Taharos, Capítulo 1, Mishná 7. Nuestra mishná pasa a un caso que reconocerá de inmediato cualquiera que haya trabajado con masa. La masa se pega. Uno coloca dos trozos juntos y quedan adheridos, y sin embargo no se han convertido en una sola masa: si los separamos, cada uno vuelve a ser su propio trozo, con su propia identidad. Ese estado intermedio plantea una pregunta real en las leyes de tumá y taddahará. Cuando uno de los trozos contrae tumá, ¿qué sucede con los vecinos que están pegados a él? ¿Y qué sucede una vez que los volvemos a despegar?
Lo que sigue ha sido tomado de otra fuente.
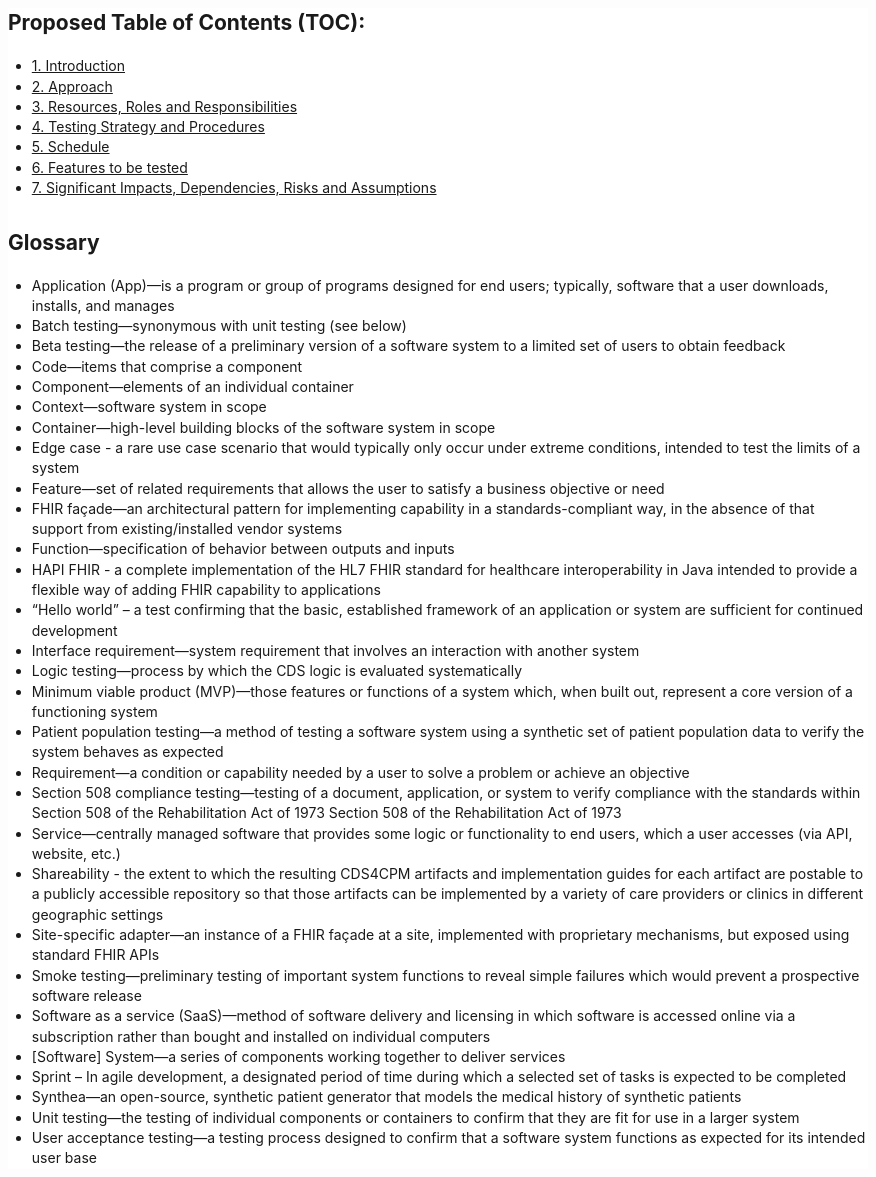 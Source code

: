 ## Proposed Table of Contents (TOC):

- [1. Introduction](#1-introduction)
- [2. Approach](#2-approach)
- [3. Resources, Roles and Responsibilities](#3-resources-roles-and-responsibilities)
- [4. Testing Strategy and Procedures](#4-testing-strategy-and-procedures)
- [5. Schedule](#5-schedule)
- [6. Features to be tested](#6-features-to-be-tested)
- [7. Significant Impacts, Dependencies, Risks and Assumptions](#7-significant-impacts-dependencies-risks-and-assumptions)

## Glossary
*	Application (App)—is a program or group of programs designed for end users; typically, software that a user downloads, installs, and manages
*	Batch testing—synonymous with unit testing (see below)
*	Beta testing—the release of a preliminary version of a software system to a limited set of users to obtain feedback
*	Code—items that comprise a component
*	Component—elements of an individual container
*	Context—software system in scope
*	Container—high-level building blocks of the software system in scope
* 	Edge case - a rare use case scenario that would typically only occur under extreme conditions, intended to test the limits of a system
*	Feature—set of related requirements that allows the user to satisfy a business objective or need
*	FHIR façade—an architectural pattern for implementing capability in a standards-compliant way, in the absence of that support from existing/installed vendor systems
*	Function—specification of behavior between outputs and inputs
*	HAPI FHIR - a complete implementation of the HL7 FHIR standard for healthcare interoperability in Java intended to provide a flexible way of adding FHIR capability to applications
*	“Hello world” – a test confirming that the basic, established framework of an application or system are sufficient for continued development
*	Interface requirement—system requirement that involves an interaction with another system
*	Logic testing—process by which the CDS logic is evaluated systematically
*	Minimum viable product (MVP)—those features or functions of a system which, when built out, represent a core version of a functioning system
*	Patient population testing—a method of testing a software system using a synthetic set of patient population data to verify the system behaves as expected
*	Requirement—a condition or capability needed by a user to solve a problem or achieve an objective
*	Section 508 compliance testing—testing of a document, application, or system to verify compliance with the standards within Section 508 of the Rehabilitation Act of 1973 Section 508 of the Rehabilitation Act of 1973
*	Service—centrally managed software that provides some logic or functionality to end users, which a user accesses (via API, website, etc.)
*	Shareability - the extent to which the resulting CDS4CPM artifacts and implementation guides for each artifact are postable to a publicly accessible repository so that those artifacts can be implemented by a variety of care providers or clinics in different geographic settings
*	Site-specific adapter—an instance of a FHIR façade at a site, implemented with proprietary mechanisms, but exposed using standard FHIR APIs
*	Smoke testing—preliminary testing of important system functions to reveal simple failures which would prevent a prospective software release
*	Software as a service (SaaS)—method of software delivery and licensing in which software is accessed online via a subscription rather than bought and installed on individual computers
*	[Software] System—a series of components working together to deliver services
*	Sprint – In agile development, a designated period of time during which a selected set of tasks is expected to be completed
*	Synthea—an open-source, synthetic patient generator that models the medical history of synthetic patients
*	Unit testing—the testing of individual components or containers to confirm that they are fit for use in a larger system
*	User acceptance testing—a testing process designed to confirm that a software system functions as expected for its intended user base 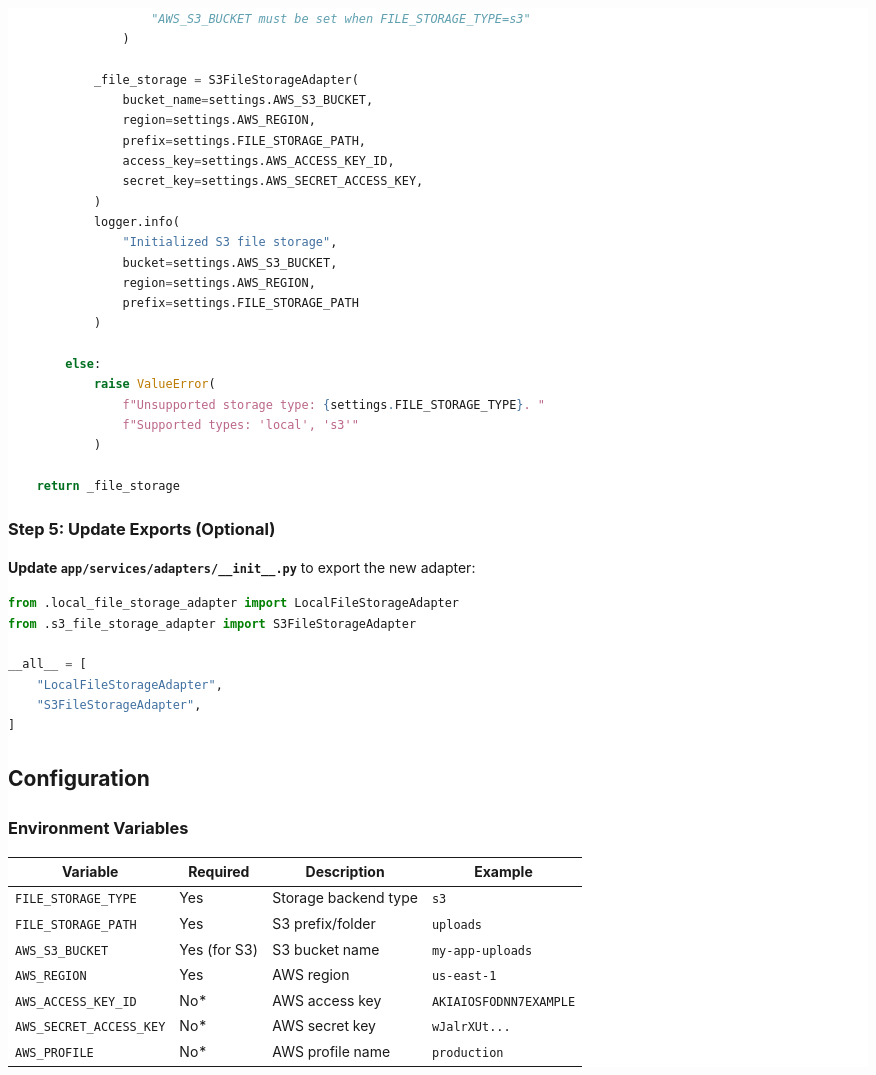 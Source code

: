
 ```python
                    "AWS_S3_BUCKET must be set when FILE_STORAGE_TYPE=s3"
                )

            _file_storage = S3FileStorageAdapter(
                bucket_name=settings.AWS_S3_BUCKET,
                region=settings.AWS_REGION,
                prefix=settings.FILE_STORAGE_PATH,
                access_key=settings.AWS_ACCESS_KEY_ID,
                secret_key=settings.AWS_SECRET_ACCESS_KEY,
            )
            logger.info(
                "Initialized S3 file storage",
                bucket=settings.AWS_S3_BUCKET,
                region=settings.AWS_REGION,
                prefix=settings.FILE_STORAGE_PATH
            )

        else:
            raise ValueError(
                f"Unsupported storage type: {settings.FILE_STORAGE_TYPE}. "
                f"Supported types: 'local', 's3'"
            )

    return _file_storage
```

### Step 5: Update Exports (Optional)

**Update `app/services/adapters/__init__.py`** to export the new adapter:

```python
from .local_file_storage_adapter import LocalFileStorageAdapter
from .s3_file_storage_adapter import S3FileStorageAdapter

__all__ = [
    "LocalFileStorageAdapter",
    "S3FileStorageAdapter",
]
```

## Configuration

### Environment Variables

| Variable | Required | Description | Example |
|----------|----------|-------------|---------|
| `FILE_STORAGE_TYPE` | Yes | Storage backend type | `s3` |
| `FILE_STORAGE_PATH` | Yes | S3 prefix/folder | `uploads` |
| `AWS_S3_BUCKET` | Yes (for S3) | S3 bucket name | `my-app-uploads` |
| `AWS_REGION` | Yes | AWS region | `us-east-1` |
| `AWS_ACCESS_KEY_ID` | No* | AWS access key | `AKIAIOSFODNN7EXAMPLE` |
| `AWS_SECRET_ACCESS_KEY` | No* | AWS secret key | `wJalrXUt...` |
| `AWS_PROFILE` | No* | AWS profile name | `production` |
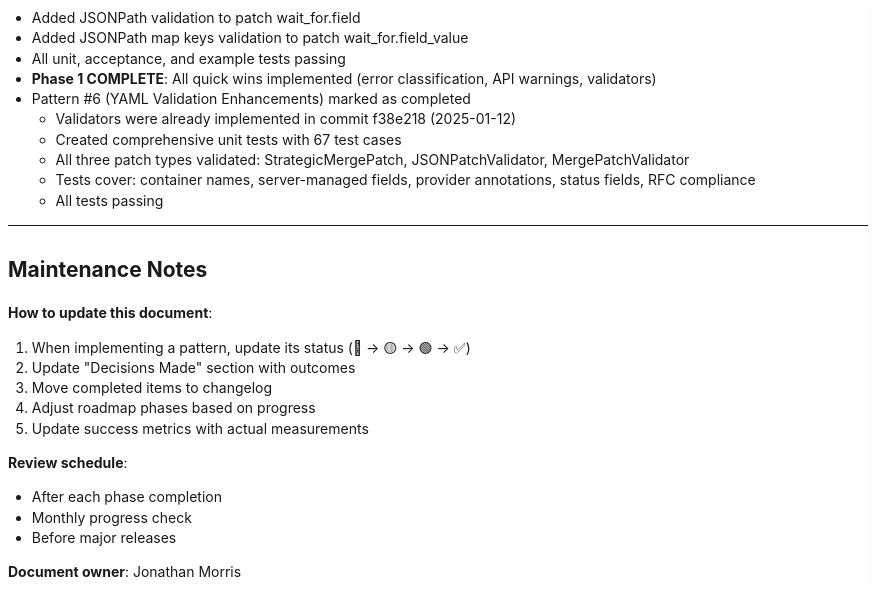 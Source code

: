   - Added JSONPath validation to patch wait_for.field
  - Added JSONPath map keys validation to patch wait_for.field_value
  - All unit, acceptance, and example tests passing
- **Phase 1 COMPLETE**: All quick wins implemented (error classification, API warnings, validators)
- Pattern #6 (YAML Validation Enhancements) marked as completed
  - Validators were already implemented in commit f38e218 (2025-01-12)
  - Created comprehensive unit tests with 67 test cases
  - All three patch types validated: StrategicMergePatch, JSONPatchValidator, MergePatchValidator
  - Tests cover: container names, server-managed fields, provider annotations, status fields, RFC compliance
  - All tests passing

---

## Maintenance Notes

**How to update this document**:
1. When implementing a pattern, update its status (🔴 → 🟡 → 🟢 → ✅)
2. Update "Decisions Made" section with outcomes
3. Move completed items to changelog
4. Adjust roadmap phases based on progress
5. Update success metrics with actual measurements

**Review schedule**:
- After each phase completion
- Monthly progress check
- Before major releases

**Document owner**: Jonathan Morris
El texto comienza con dos imágenes paralelas. Primero, "Mikratzos noshjos zo bazo", trozos de masa que se muerden unos a otros, y luego, en el mismo aliento, "vejikarim noshjim ze baze", panes enteros que hacen exactamente lo mismo. La escena es de piezas distintas apretadas contra sus vecinas hasta quedar adheridas en el punto donde se tocan.
Tumá proveniente de un sheretz
El primer caso: "Nitmeis ajas mehen b'sheretz". Uno de los trozos del conjunto tuvo contacto con un sheretz y con ello se volvió tamé. La halajá es "kulan tejilá": todo el grupo adquiere el estatus de rishón.
Para seguir esto, hay que tener presente la escalera de la tumá. Un sheretz es un av hatumá, lo que podríamos llamar nivel cero, la fuente misma. Todo lo que el sheretz toca se convierte en rishón. Ese rishón puede transmitir tumá y hacer que algo sea shení. Un shení puede dar un paso más y volver a la terumá un shelishí, y en el caso de kodesh la cadena continúa un escalón más hasta un revií.
Ahora bien, uno podría haber imaginado que nuestros trozos de masa adheridos funcionarían como una fila de fichas de dominó cayendo: el trozo que el sheretz tocó se vuelve rishón, el trozo pegado a él se vuelve shení, el siguiente shelishí, y así sucesivamente a lo largo de la fila. La mishná nos enseña lo contrario. Puesto que están unidos, se los considera una sola unidad que recibe tumá del sheretz, de modo que todos y cada uno de ellos son rishón.
"Parshu, kulan tejilá": y si luego fueron separados unos de otros, cada uno permanece rishón. El estatus que adquirieron mientras estaban unidos los acompaña incluso después de que ya no se toquen.
Tumá proveniente de líquidos
"B'mashkin, kulan sheniyos": cuando la tumá llegó a la masa por medio de uno de los siete líquidos, el resultado para todo el conjunto es shení. Los Jajamim establecieron que los líquidos temeim actúan en el nivel de un rishón, y por consiguiente todo lo que ellos tocan queda en shení. También aquí, la masa adherida absorbe la tumá como un solo cuerpo, de modo que ningún trozo individual termina en un escalón más bajo que el resto. "Parshu, kulan sheniyos": aun después de que las piezas se despeguen, cada una conserva su estatus de shení.
Tumá proveniente de las manos
"B'yadayim, kulan shelishiyos": si la fuente fueron las manos de una persona, todos son shelishí. A las manos se les otorgó el estatus de shení por decreto rabínico, y ese decreto está detrás de toda la institución de lavarnos las manos antes de diversos asuntos rituales. Dado que un shení vuelve a la terumá un shelishí, esta cláusula habla de una masa que es terumá, y todo el conjunto se vuelve shelishí junto. "Parshu, kulan shelishiyos": cuando se los separa, cada trozo permanece shelishí.
El principio que atraviesa toda la mishná es uno y el mismo: la masa que está pegada entre sí recibe la tumá como un solo cuerpo, quedando toda ella en el mismo escalón de la escalera, y luego cada pieza se lleva consigo ese escalón cuando sigue su propio camino.